Um concerto que até foram dois
"Fiquei viciada no telemóvel durante a pandemia", admitiu, mas o confinamento também a encorajou a tentar aproximar-se, como nunca antes, de quem sai de casa para a ver em palco.
Feist viria a comparar essa comunhão à carga elétrica de uma tempestade num interlúdio no qual versou sobre as incertezas da idade adulta, sintetizadas no seu emoji favorito (o que encolhe os ombros), depois de abrir um bloco aparentemente perdido na sala, filmado pela câmara de Jeremy. Mas (surpresa, ou talvez não), o bloco era dela e continha a letra de "A Man Is Not His Song", que surgiu no ecrã em modo lyric video improvisado.
Já em "I Took All of My Rings Off" (um dos pontos altos de "Multitudes"), tudo mudou. Depois desta primeira sucessão de canções, que incluiu ainda a folk de "The Bad in Each Other", a obrigatória "Mushaboom" ou a mais abrasiva "Century", o concerto abandonou o formato a solo e acústico quando a cantora se dirigiu subitamente para outro palco: o habitual do Coliseu. O pano caiu, revelou uma banda (a acompanhá-la nas cordas, teclados ou bateria) e inaugurou um segmento mais familiar, no qual desfilaram os maiores êxitos da sua discografia (mas não só). "My Moon My Man" e "A Commotion" deram uma assinalável injeção de adrenalina, "I Feel It All" foi um acesso de candura arrepiante, a meditativa "Caught a Long Wind" permitiu atestar, talvez como nenhum outro tema, uma voz irrepreensível.

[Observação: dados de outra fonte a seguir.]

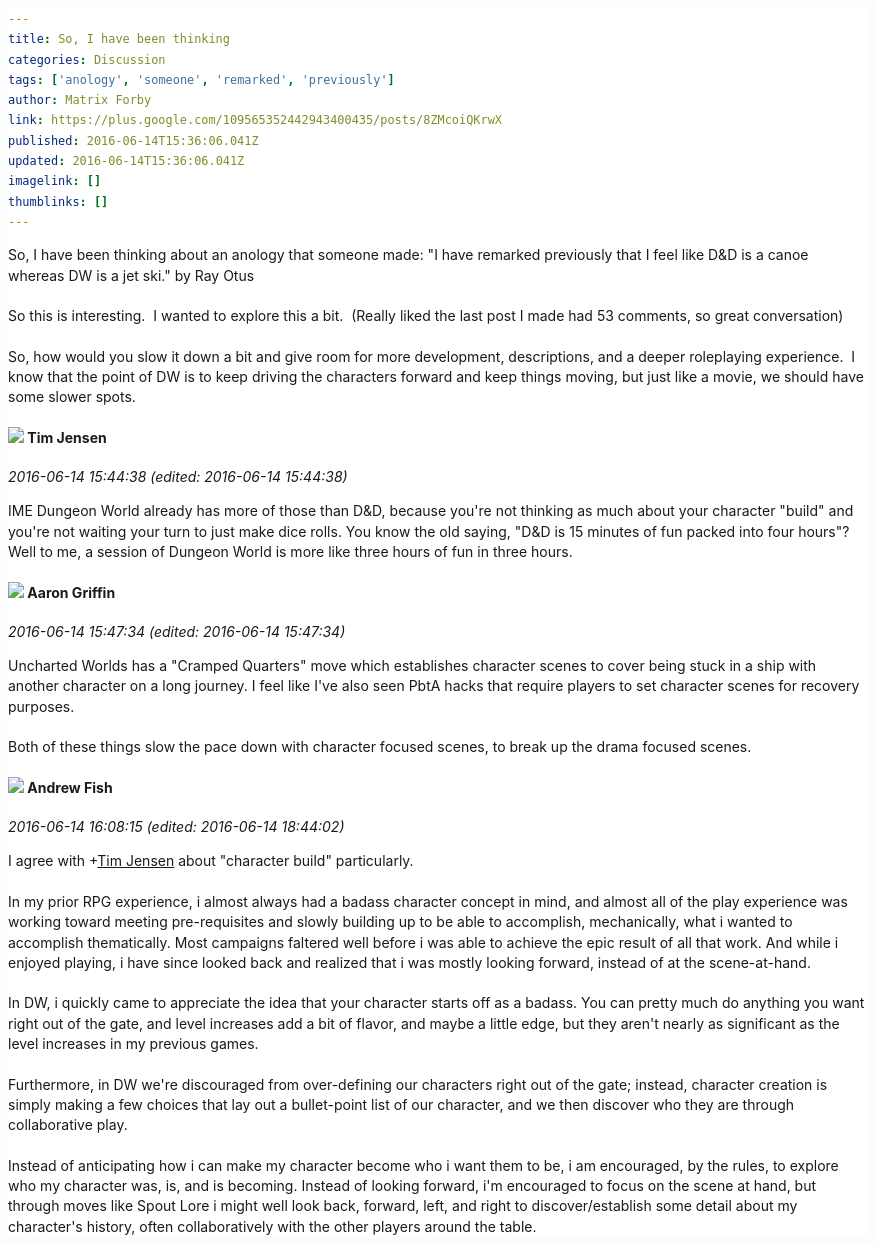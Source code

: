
 ```yaml
---
title: So, I have been thinking
categories: Discussion
tags: ['anology', 'someone', 'remarked', 'previously']
author: Matrix Forby
link: https://plus.google.com/109565352442943400435/posts/8ZMcoiQKrwX
published: 2016-06-14T15:36:06.041Z
updated: 2016-06-14T15:36:06.041Z
imagelink: []
thumblinks: []
---
```


So, I have been thinking about an anology that someone made: &quot;I have remarked previously that I feel like D&amp;D is a canoe whereas DW is a jet ski.&quot; by Ray Otus<br /><br />So this is interesting.  I wanted to explore this a bit.  (Really liked the last post I made had 53 comments, so great conversation)<br /><br />So, how would you slow it down a bit and give room for more development, descriptions, and a deeper roleplaying experience.  I know that the point of DW is to keep driving the characters forward and keep things moving, but just like a movie, we should have some slower spots.
<div id='comment z12jd5ywpxquxx5th23ktdna2u3ewtaxd04'>
  <h4><img src='{{site.baseurl}}//images/avatars/101509976321886871332_photo.jpg'> Tim Jensen</h4>
      <p><cite>2016-06-14 15:44:38 (edited: 2016-06-14 15:44:38)</cite></p>
        <p>IME Dungeon World already has more of those than D&amp;D, because you&#39;re not thinking as much about your character &quot;build&quot; and you&#39;re not waiting your turn to just make dice rolls. You know the old saying, &quot;D&amp;D is 15 minutes of fun packed into four hours&quot;? Well to me, a session of Dungeon World is more like three hours of fun in three hours.</p>
</div>
        

<div id='comment z12jd5ywpxquxx5th23ktdna2u3ewtaxd04'>
  <h4><img src='{{site.baseurl}}//images/avatars/103667855585775066713_photo.jpg'> Aaron Griffin</h4>
      <p><cite>2016-06-14 15:47:34 (edited: 2016-06-14 15:47:34)</cite></p>
        <p>Uncharted Worlds has a &quot;Cramped Quarters&quot; move which establishes character scenes to cover being stuck in a ship with another character on a long journey. I feel like I&#39;ve also seen PbtA hacks that require players to set character scenes for recovery purposes.<br /><br />Both of these things slow the pace down with character focused scenes, to break up the drama focused scenes.</p>
</div>
        

<div id='comment z12jd5ywpxquxx5th23ktdna2u3ewtaxd04'>
  <h4><img src='{{site.baseurl}}//images/avatars/109840962456887986459_photo.jpg'> Andrew Fish</h4>
      <p><cite>2016-06-14 16:08:15 (edited: 2016-06-14 18:44:02)</cite></p>
        <p>I agree with <span class="proflinkWrapper"><span class="proflinkPrefix">+</span><a class="proflink" href="https://plus.google.com/101509976321886871332" oid="101509976321886871332">Tim Jensen</a></span> about &quot;character build&quot; particularly.<br /><br />In my prior RPG experience, i almost always had a badass character concept in mind, and almost all of the play experience was working toward meeting pre-requisites and slowly building up to be able to accomplish, mechanically, what i wanted to accomplish thematically.  Most campaigns faltered well before i was able to achieve the epic result of all that work.  And while i enjoyed playing, i have since looked back and realized that i was mostly looking forward, instead of at the scene-at-hand.<br /><br />In DW, i quickly came to appreciate the idea that your character starts off as a badass.  You can pretty much do anything you want right out of the gate, and level increases add a bit of flavor, and maybe a little edge, but they aren&#39;t nearly as significant as the level increases in my previous games.<br /><br />Furthermore, in DW we&#39;re discouraged from over-defining our characters right out of the gate; instead, character creation is simply making a few choices that lay out a bullet-point list of our character, and we then discover who they are through collaborative play. <br /><br />Instead of anticipating how i can make my character become who i want them to be, i am encouraged, by the rules, to explore who my character was, is, and is becoming.  Instead of looking forward, i&#39;m encouraged to focus on the scene at hand, but through moves like Spout Lore i might well look back, forward, left, and right to discover/establish some detail about my character&#39;s history, often collaboratively with the other players around the table.</p>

"Sea Lion Woman" mostrou-se, como em visitas anteriores, um dos maiores picos de intensidade, com a artista e o público quase em disputa. E "1234" garantiu surpresas nesta segunda hora mais convencional, embora não menos vibrante: aquele que é talvez o maior clássico do popular "The Reminder" (2007) surgiu numa versão mais espacial e com Feist a aliar a função de cantora à de maestrina, conseguindo a proeza de criar três tipos de coros entre a multidão.
A canadiana também voltou a mergulhar no público, sem barreiras, dançou de braço dado a um espectador e retomou o formato voz e guitarra em "Gatekeeper", uma das suas primeiras canções, que acabaria por ser a última da noite e a única do segundo encore. E ainda a derradeira de uma longa digressão encerrada em Lisboa da melhor forma, com tanto de desnorteante como de aliciante. Mais do que um grande concerto, uma das grandes experiências de palco(s) de 2023.